> [Exercise instructions]: Please copy each line in the records below that contains the string "vector".

> [Source information]:
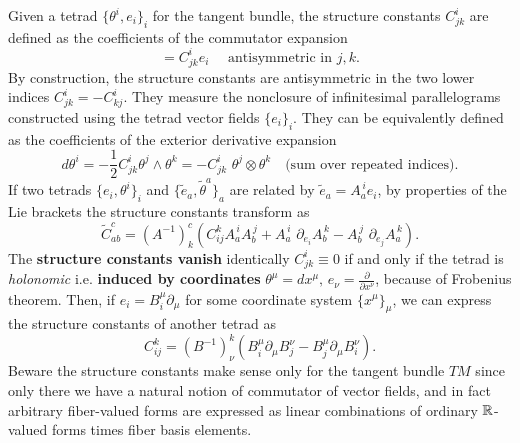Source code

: \documentclass[../geometry_main.tex]{subfiles}
\begin{document}
\begin{mytheorem}
%
Given a tetrad $\{\theta^i,e_i\}_i$ for the tangent bundle, the structure constants $C^i_{jk}$ are defined as the coefficients of the commutator expansion
\begin{equation}
    [e_j, e_k] = C^i_{jk} e_i \,\, \quad \text{antisymmetric in $j,k$}.
\end{equation}
By construction, the structure constants are antisymmetric in the two lower indices $C^i_{jk} = - C^i_{kj}$.
They measure the nonclosure of infinitesimal parallelograms constructed using the tetrad vector fields $\{e_i\}_i$.
%
They can be equivalently defined as the coefficients of the exterior derivative expansion
\begin{equation}
    d \theta^i = - \frac{1}{2} C^i_{jk} \theta^j \wedge \theta^k = - C^i_{j k} \,\, \theta^j \otimes \theta^k \quad \text{(sum over repeated indices)}.
\end{equation}
%
If two tetrads $\{e_i,\theta^i\}_i$ and $\{\tilde{e}_a, \tilde{\theta}^a\}_a$ are related by $\tilde{e}_a = A_a^{\, i} e_i$, by properties of the Lie brackets the structure constants transform as
\begin{equation}
    \tilde{C}^c_{ab} = (A^{-1})^c_k \left( C^k_{ij} A_a^{\, i} A_b^{\, j} + A_a^{\, i}\,\,\partial_{e_i} A_b^{\, k} - A_b^{\, j}\,\,\partial_{e_j} A_a^{\, k} \right).
\end{equation}
The \textbf{structure constants vanish} identically $C_{jk}^i \equiv 0$ if and only if the tetrad is \emph{holonomic} i.e. \textbf{induced by coordinates}  $\theta^\mu=dx^\mu,\,e_\nu=\frac{\partial}{\partial x^\nu}$, because of Frobenius theorem.
Then, if $e_i = B_i^\mu \partial_\mu$ for some coordinate system $\{x^\mu\}_\mu$, we can express the structure constants of another tetrad as
\begin{equation}\label{eq:structure_constants_from_coordinates}
    C_{ij}^k= (B^{-1})^k_\nu \left( B_i^\mu \partial_\mu B_j^\nu - B_j^\mu \partial_\mu B_i^\nu \right).
\end{equation}
%
Beware the structure constants make sense only for the tangent bundle $TM$ since only there we have a natural notion of commutator of vector fields, and in fact arbitrary fiber-valued forms are expressed as linear combinations of ordinary $\R$-valued forms times fiber basis elements.
\end{mytheorem}
\end{document}
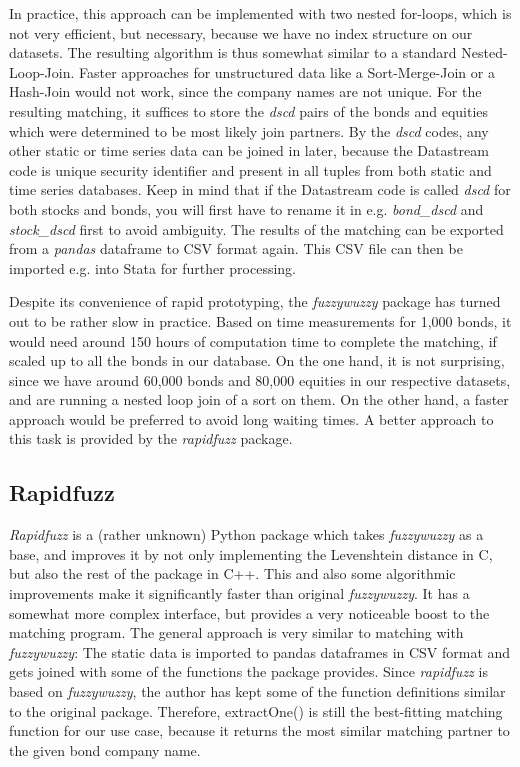 In practice, this approach can be implemented with two nested for-loops, which is not very efficient, but necessary, because we have no index structure on our datasets. The resulting algorithm is thus somewhat similar to a standard Nested-Loop-Join. Faster approaches for unstructured data like a Sort-Merge-Join or a Hash-Join would not work, since the company names are not unique. For the resulting matching, it suffices to store the \textit{dscd} pairs of the bonds and equities which were determined to be most likely join partners. By the \textit{dscd} codes, any other static or time series data can be joined in later, because the Datastream code is unique security identifier and present in all tuples from both static and time series databases. Keep in mind that if the Datastream code is called \textit{dscd} for both stocks and bonds, you will first have to rename it in e.g. \textit{bond\_dscd} and \textit{stock\_dscd }first to avoid ambiguity. The results of the matching can be exported from a \textit{pandas} dataframe to CSV format again. This CSV file can then be imported e.g. into Stata for further processing. 

Despite its convenience of rapid prototyping, the \textit{fuzzywuzzy} package has turned out to be rather slow in practice. Based on time measurements for 1,000 bonds, it would need around 150 hours of computation time to complete the matching, if scaled up to all the bonds in our database. On the one hand, it is not surprising, since we have around 60,000 bonds and 80,000 equities in our respective datasets, and are running a nested loop join of a sort on them. On the other hand, a faster approach would be preferred to avoid long waiting times. A better approach to this task is provided by the \textit{rapidfuzz} package. 

\subsection{Rapidfuzz}
\textit{Rapidfuzz} is a (rather unknown) Python package which takes \textit{fuzzywuzzy} as a base, and improves it by not only implementing the Levenshtein distance in C, but also the rest of the package in C++. This and also some algorithmic improvements make it significantly faster than original \textit{fuzzywuzzy}. It has a somewhat more complex interface, but provides a very noticeable boost to the matching program. The general approach is very similar to matching with \textit{fuzzywuzzy}: The static data is imported to pandas dataframes in CSV format and gets joined with some of the functions the package provides. Since \textit{rapidfuzz} is based on \textit{fuzzywuzzy}, the author has kept some of the function definitions similar to the original package. Therefore, extractOne() is still the best-fitting matching function for our use case, because it returns the most similar matching partner to the given bond company name. 

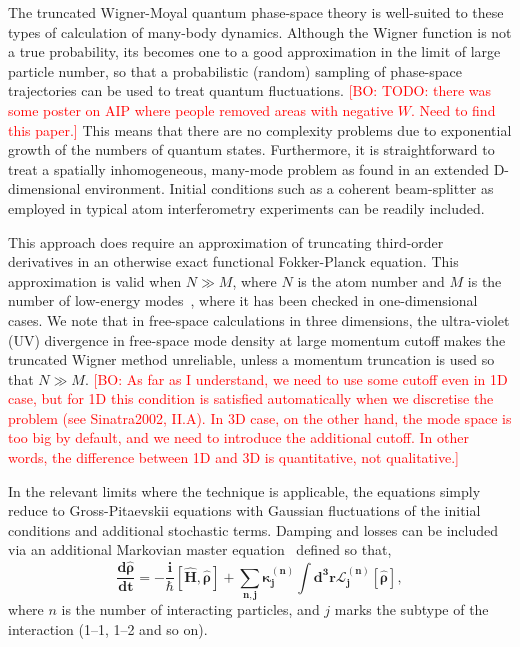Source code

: \documentclass[aps,prl,twocolumn,showpacs,amsmath,amssymb,superscriptaddress]{revtex4-1}
\newcommand{\bogdansremark}[1]{\textcolor{red}{{[}BO: #1{]}}}
\begin{document}
The truncated Wigner-Moyal quantum phase-space theory is well-suited
to these types of calculation of many-body dynamics.
Although the Wigner function is not a true probability,
its becomes one to a good approximation in the limit of large particle number,
so that a probabilistic (random) sampling of phase-space trajectories
can be used to treat quantum fluctuations.
	\bogdansremark{TODO: there was some poster on AIP where people removed areas with negative $W$.
	Need to find this paper.}
This means that there are no complexity problems due to exponential growth
of the numbers of quantum states.
Furthermore, it is straightforward to treat a spatially inhomogeneous,
many-mode problem as found in an extended D-dimensional environment.
Initial conditions such as a coherent beam-splitter
as employed in typical atom interferometry experiments can be readily included.

This approach does require an approximation of truncating third-order derivatives
in an otherwise exact functional Fokker-Planck equation.
This approximation is valid when $N \gg M$, where $N$ is the atom number and
$M$ is the number of low-energy modes~\cite{Drummond1993,Sinatra2002,Norrie2006},
where it has been checked in one-dimensional cases.
We note that in free-space calculations in three dimensions,
the ultra-violet (UV) divergence in free-space mode density at large momentum cutoff
makes the truncated Wigner method unreliable,
unless a momentum truncation is used so that $N \gg M$.
	\bogdansremark{As far as I understand, we need to use some cutoff even in 1D case,
	but for 1D this condition is satisfied automatically when we discretise the problem
	(see Sinatra2002, II.A).
	In 3D case, on the other hand, the mode space is too big by default,
	and we need to introduce the additional cutoff.
	In other words, the difference between 1D and 3D is quantitative, not qualitative.}

In the relevant limits where the technique is applicable,
the equations simply reduce to Gross-Pitaevskii equations with Gaussian fluctuations
of the initial conditions and additional stochastic terms.
Damping and losses can be included via an additional Markovian master equation~\cite{Jack2002}
defined so that,
\begin{equation}
\bm{
	\frac{d\hat{\rho}}{dt} = -\frac{i}{\hbar} \left[ \hat{H}, \hat{\rho} \right] +
	\sum_{n,\mathbf{j}} \kappa_{\mathbf{j}}^{(n)}
	\int d^{3}\mathbf{r}\mathcal{L}_{\mathbf{j}}^{(n)} \left[ \hat{\rho} \right],
}
\end{equation}
where $n$ is the number of interacting particles,
and $j$ marks the subtype of the interaction (1--1, 1--2 and so on).
\end{document}
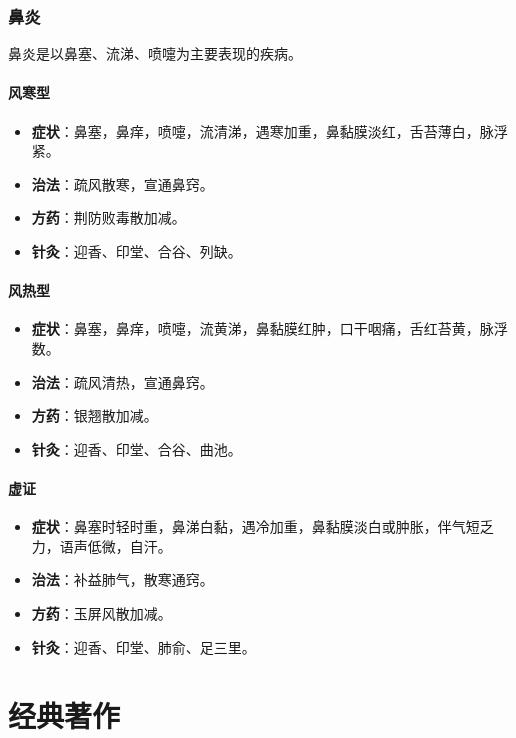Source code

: \documentclass[12pt,UTF8]{ctexbook}
\begin{document}
\subsection{鼻炎}

鼻炎是以鼻塞、流涕、喷嚏为主要表现的疾病。

\subsubsection{风寒型}

\begin{itemize}
\item \textbf{症状}：鼻塞，鼻痒，喷嚏，流清涕，遇寒加重，鼻黏膜淡红，舌苔薄白，脉浮紧。
\item \textbf{治法}：疏风散寒，宣通鼻窍。
\item \textbf{方药}：荆防败毒散加减。
\item \textbf{针灸}：迎香、印堂、合谷、列缺。
\end{itemize}

\subsubsection{风热型}

\begin{itemize}
\item \textbf{症状}：鼻塞，鼻痒，喷嚏，流黄涕，鼻黏膜红肿，口干咽痛，舌红苔黄，脉浮数。
\item \textbf{治法}：疏风清热，宣通鼻窍。
\item \textbf{方药}：银翘散加减。
\item \textbf{针灸}：迎香、印堂、合谷、曲池。
\end{itemize}

\subsubsection{虚证}

\begin{itemize}
\item \textbf{症状}：鼻塞时轻时重，鼻涕白黏，遇冷加重，鼻黏膜淡白或肿胀，伴气短乏力，语声低微，自汗。
\item \textbf{治法}：补益肺气，散寒通窍。
\item \textbf{方药}：玉屏风散加减。
\item \textbf{针灸}：迎香、印堂、肺俞、足三里。
\end{itemize}

\chapter{经典著作}
\end{document}
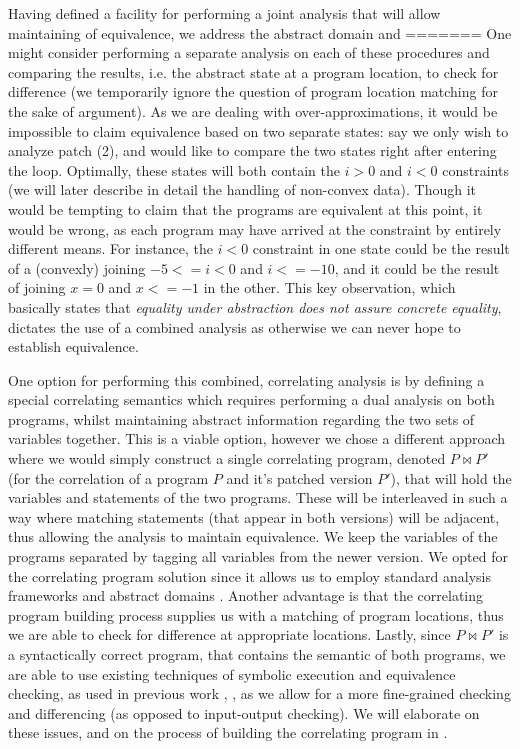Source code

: Having defined a facility for performing a joint analysis that will allow maintaining of equivalence, we address the abstract domain and
=======
One might consider performing a separate analysis on each of these procedures and comparing the results, i.e. the abstract state at a program location, to check for difference (we temporarily ignore the question of program location matching for the sake of argument). As we are dealing with over-approximations, it would be impossible to claim equivalence based on two separate states: say we only wish to analyze patch (2), and would like to compare the two states right after entering the loop. Optimally, these states will both contain the ${i > 0}$ and ${i < 0}$ constraints (we will later describe in detail the handling of non-convex data). Though it would be tempting to claim that the programs are equivalent at this point, it would be wrong, as each program may have arrived at the constraint by entirely different means. For instance, the ${i < 0}$ constraint in one state could be the result of a (convexly) joining ${-5<=i<0}$ and ${i<=-10}$, and it could be the result of joining ${x=0}$ and ${x<=-1}$ in the other. This key observation, which basically states that \emph{equality under abstraction does not assure concrete equality}, dictates the use of a combined analysis as otherwise we can never hope to establish equivalence.

One option for performing this combined, correlating analysis is by defining a special correlating semantics which requires performing a dual analysis on both programs, whilst maintaining abstract information regarding the two sets of variables together. This is a viable option, however we chose a different approach where we would simply construct a single correlating program, denoted $P \bowtie P'$ (for the correlation of a program $P$ and it's patched version $P'$), that will hold the variables and statements of the two programs. These will be interleaved in such a way where matching statements (that appear in both versions) will be adjacent, thus allowing the analysis to maintain equivalence. We keep the variables of the programs separated by tagging all variables from the newer version. We opted for the correlating program solution since it allows us to employ standard analysis frameworks \cite{CLang} and abstract domains \cite{JeannetMine09}. Another advantage is that the correlating program building process supplies us with a matching of program locations, thus we are able to check for difference at appropriate locations. Lastly, since $P \bowtie P'$ is a syntactically correct program, that contains the semantic of both programs, we are able to use existing techniques of symbolic execution and equivalence checking, as used in previous work \cite{GodlinStrichman09,DwyerElbaumPerson08,EnglerRamos11}, , as we allow for a more fine-grained checking and differencing (as opposed to input-output checking). We will elaborate on these issues, and on the process of building the correlating program in .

> [Exercise result]:
They measure the nonclosure of infinitesimal parallelograms constructed using the tetrad vector fields $\{e_i\}_i$.
Beware the structure constants make sense only for the tangent bundle $TM$ since only there we have a natural notion of commutator of vector fields, and in fact arbitrary fiber-valued forms are expressed as linear combinations of ordinary $\R$-valued forms times fiber basis elements.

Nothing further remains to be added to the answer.